START Materials provided

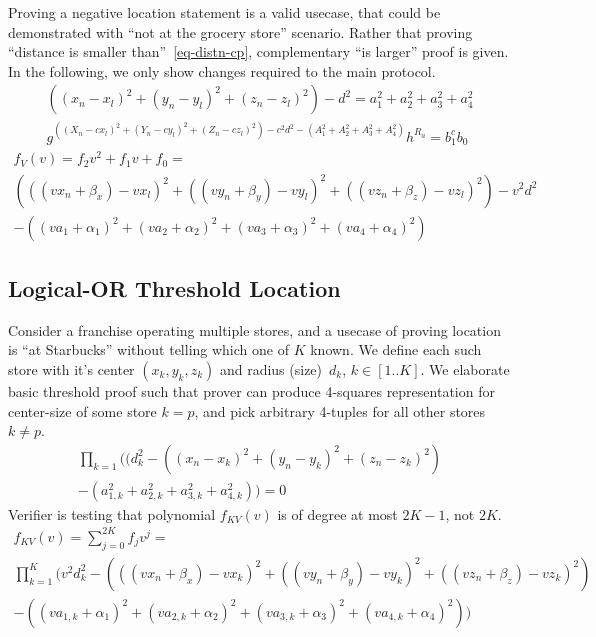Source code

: \documentclass{article}
\begin{document}
Proving a negative location statement is a valid usecase,
that could be demonstrated with ``not at the grocery store'' scenario.
Rather that proving ``distance is smaller than''~\eqref{eq-distn-cp},
complementary ``is larger'' proof is given. %
In the following, we only show changes required to the main protocol.
\begin{gather}
\label{eq-distn-more}
  ((x_n - x_l)^2 + (y_n - y_l)^2 + (z_n - z_l)^2) - d^2 = a_1^2 + a_2^2 + a_3^2 + a_4^2  \\
\label{verf-distn-more}
  g^{((X_n - c x_l)^2 + (Y_n - c y_l)^2 + (Z_n - c z_l)^2 ) - c^2 d^2 - (A_1^2 + A_2^2 + A_3^2 + A_4^2)} h^{R_a} = b_1^{c} b_0 
\end{gather}
\begin{multline}
\label{eq-coeff-more}
  f_V(v) = f_2 v^2 + f_1 v + f_0 = \\
  (((v x_n + \beta_x) - v x_l)^2 +
   ((v y_n + \beta_y) - v y_l)^2 +
   ((v z_n + \beta_z) - v z_l)^2)
  - v^2 d^2 \\
  - ((v a_1 + \alpha_1)^2 +
     (v a_2 + \alpha_2)^2 +
     (v a_3 + \alpha_3)^2 +
     (v a_4 + \alpha_4)^2)
\end{multline}

\subsection{Logical-OR Threshold Location}

Consider a franchise operating multiple stores,
and a usecase of proving location is ``at Starbucks'' without telling which one of $K$ known.
We define each such store with it's center $(x_k, y_k, z_k)$ and radius (size)~$d_k$, $k \in [1 .. K]$.
We elaborate basic threshold proof such that prover can produce
4-squares representation for center-size of some store $k=p$,
and pick arbitrary 4-tuples for all other stores $k \ne p$.
\begin{multline}
\label{eq-distn-or}
  \prod_{k=1}
    ((d_k^2 - ((x_n - x_k)^2 + (y_n - y_k)^2 + (z_n - z_k)^2) \\
     - (a_{1, k}^2 + a_{2, k}^2 + a_{3, k}^2 + a_{4, k}^2)) = 0
\end{multline}
Verifier is testing that polynomial $f_{KV}(v)$ is of degree at most $2K-1$, not $2K$.
\begin{multline}
  f_{KV}(v) = \sum_{j=0}^{2K} f_j v^j = \\
  \prod_{k=1}^{K} (
    v^2 d_k^2 - (((v x_n + \beta_x) - v x_k)^2 +
               ((v y_n + \beta_y) - v y_k)^2 +
               ((v z_n + \beta_z) - v z_k)^2)  \\
        - ((v a_{1,k} + \alpha_1)^2 +
           (v a_{2,k} + \alpha_2)^2 +
           (v a_{3,k} + \alpha_3)^2 +
           (v a_{4,k} + \alpha_4)^2) )
\end{multline}



% 


\end{document}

END Materials provided

### What you are asked to do
Only lines that contain "size" are needed, so copy each of them from the data.

### Solution below
We define each such store with it's center $(x_k, y_k, z_k)$ and radius (size)~$d_k$, $k \in [1 .. K]$.
4-squares representation for center-size of some store $k=p$,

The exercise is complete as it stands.